Exercise requirements.
Once the line containing "## Features" is found in the entries below, reproduce it and every line after it, stopping at and including the line containing "- **Parallelization:** Support"; reproduce nothing else, and keep each line exact.

Extracted entries.
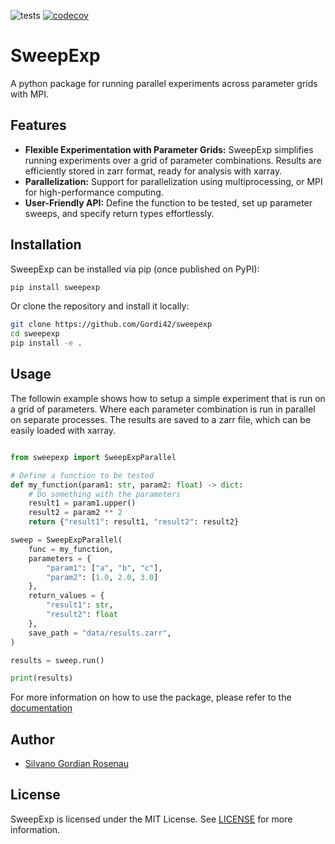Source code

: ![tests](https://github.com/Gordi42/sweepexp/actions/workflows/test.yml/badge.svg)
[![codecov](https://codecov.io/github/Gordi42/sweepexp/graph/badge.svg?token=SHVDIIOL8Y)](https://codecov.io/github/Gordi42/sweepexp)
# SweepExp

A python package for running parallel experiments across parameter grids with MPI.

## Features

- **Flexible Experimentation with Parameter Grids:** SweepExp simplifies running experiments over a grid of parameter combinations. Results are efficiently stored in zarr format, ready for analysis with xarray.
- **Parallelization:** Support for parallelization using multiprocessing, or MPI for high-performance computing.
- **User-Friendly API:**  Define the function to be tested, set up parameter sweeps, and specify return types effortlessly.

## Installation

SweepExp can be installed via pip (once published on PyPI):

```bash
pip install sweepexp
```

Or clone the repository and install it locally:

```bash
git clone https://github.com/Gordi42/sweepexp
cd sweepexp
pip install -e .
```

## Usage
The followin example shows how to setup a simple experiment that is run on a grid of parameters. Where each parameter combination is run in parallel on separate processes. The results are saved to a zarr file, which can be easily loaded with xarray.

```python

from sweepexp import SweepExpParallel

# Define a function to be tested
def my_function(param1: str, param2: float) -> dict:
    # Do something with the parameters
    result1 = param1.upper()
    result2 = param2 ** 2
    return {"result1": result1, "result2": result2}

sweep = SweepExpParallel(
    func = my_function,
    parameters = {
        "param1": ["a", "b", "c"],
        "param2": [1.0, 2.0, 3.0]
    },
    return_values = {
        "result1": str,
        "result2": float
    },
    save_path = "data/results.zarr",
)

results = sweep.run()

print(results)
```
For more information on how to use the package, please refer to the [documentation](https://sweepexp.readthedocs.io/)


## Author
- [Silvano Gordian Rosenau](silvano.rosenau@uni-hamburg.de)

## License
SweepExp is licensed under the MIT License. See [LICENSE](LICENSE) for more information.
---
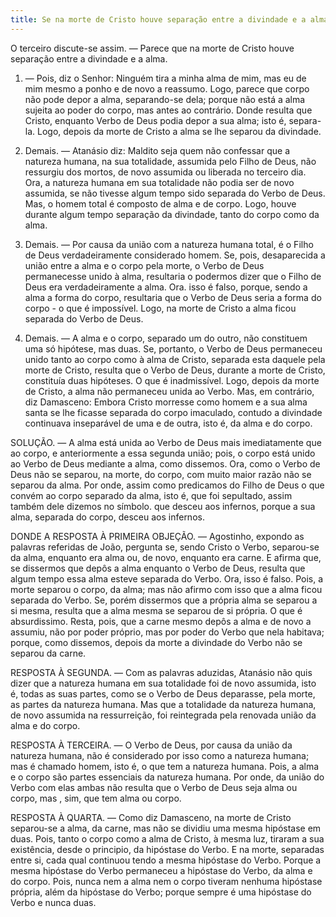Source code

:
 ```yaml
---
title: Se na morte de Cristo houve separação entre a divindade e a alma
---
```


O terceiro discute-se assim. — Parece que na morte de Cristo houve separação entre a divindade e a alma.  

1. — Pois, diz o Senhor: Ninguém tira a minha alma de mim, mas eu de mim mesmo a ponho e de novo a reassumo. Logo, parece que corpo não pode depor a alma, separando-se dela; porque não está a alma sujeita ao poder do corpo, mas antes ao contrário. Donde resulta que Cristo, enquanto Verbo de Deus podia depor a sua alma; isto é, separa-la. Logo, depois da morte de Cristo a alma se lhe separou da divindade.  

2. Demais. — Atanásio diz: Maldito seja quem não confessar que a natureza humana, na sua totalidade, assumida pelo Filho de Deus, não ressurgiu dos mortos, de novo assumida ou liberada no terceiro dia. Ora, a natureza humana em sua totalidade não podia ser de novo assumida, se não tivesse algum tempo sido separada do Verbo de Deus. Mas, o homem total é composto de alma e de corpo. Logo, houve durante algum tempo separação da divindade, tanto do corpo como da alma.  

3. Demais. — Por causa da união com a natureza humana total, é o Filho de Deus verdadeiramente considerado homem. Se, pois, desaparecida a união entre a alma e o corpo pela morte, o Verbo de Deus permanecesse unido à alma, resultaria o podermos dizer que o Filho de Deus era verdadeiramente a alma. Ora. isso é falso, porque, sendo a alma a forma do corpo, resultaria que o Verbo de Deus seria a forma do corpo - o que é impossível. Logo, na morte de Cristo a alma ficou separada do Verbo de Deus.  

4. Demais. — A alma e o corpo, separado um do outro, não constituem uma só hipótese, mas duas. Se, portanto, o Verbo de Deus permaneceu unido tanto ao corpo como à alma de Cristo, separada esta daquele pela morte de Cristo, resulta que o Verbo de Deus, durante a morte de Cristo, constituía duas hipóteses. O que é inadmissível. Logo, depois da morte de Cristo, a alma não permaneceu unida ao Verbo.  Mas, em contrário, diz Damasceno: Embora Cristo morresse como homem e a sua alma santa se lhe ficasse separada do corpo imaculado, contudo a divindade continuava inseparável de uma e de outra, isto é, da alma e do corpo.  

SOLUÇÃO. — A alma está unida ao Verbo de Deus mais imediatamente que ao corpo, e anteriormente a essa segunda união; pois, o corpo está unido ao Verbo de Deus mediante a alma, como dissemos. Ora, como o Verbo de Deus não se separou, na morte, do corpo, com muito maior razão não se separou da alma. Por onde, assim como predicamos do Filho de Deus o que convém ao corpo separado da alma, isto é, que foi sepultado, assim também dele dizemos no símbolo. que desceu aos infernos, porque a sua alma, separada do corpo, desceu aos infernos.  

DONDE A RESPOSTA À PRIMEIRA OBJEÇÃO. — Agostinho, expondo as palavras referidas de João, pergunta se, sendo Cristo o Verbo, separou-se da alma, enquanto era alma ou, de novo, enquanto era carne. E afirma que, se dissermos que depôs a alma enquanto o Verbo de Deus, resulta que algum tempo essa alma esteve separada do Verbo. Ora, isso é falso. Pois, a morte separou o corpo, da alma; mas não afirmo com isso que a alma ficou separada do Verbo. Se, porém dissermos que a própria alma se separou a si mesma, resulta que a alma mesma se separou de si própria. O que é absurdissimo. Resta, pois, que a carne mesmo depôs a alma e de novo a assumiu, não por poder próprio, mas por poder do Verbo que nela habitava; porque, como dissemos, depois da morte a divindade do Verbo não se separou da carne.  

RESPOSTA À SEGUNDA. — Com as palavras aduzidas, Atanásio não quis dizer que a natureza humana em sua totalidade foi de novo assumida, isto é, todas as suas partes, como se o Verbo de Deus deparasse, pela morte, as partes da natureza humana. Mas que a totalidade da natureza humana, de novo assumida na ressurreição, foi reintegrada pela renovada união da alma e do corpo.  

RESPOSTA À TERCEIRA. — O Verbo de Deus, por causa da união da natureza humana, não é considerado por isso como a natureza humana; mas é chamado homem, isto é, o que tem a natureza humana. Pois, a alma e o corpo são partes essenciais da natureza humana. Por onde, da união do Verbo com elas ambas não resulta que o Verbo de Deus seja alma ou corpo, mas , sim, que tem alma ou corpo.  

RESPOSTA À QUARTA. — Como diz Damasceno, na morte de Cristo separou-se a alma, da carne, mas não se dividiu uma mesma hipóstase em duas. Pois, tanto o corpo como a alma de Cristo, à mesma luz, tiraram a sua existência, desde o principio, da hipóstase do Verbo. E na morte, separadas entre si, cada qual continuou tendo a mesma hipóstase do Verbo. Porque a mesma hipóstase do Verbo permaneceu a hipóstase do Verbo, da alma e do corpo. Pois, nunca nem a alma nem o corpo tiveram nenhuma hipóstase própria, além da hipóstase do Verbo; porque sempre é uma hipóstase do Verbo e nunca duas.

Answer for the task.
## Features

- **Flexible Experimentation with Parameter Grids:** SweepExp simplifies running experiments over a grid of parameter combinations. Results are efficiently stored in zarr format, ready for analysis with xarray.
- **Parallelization:** Support for parallelization using multiprocessing, or MPI for high-performance computing.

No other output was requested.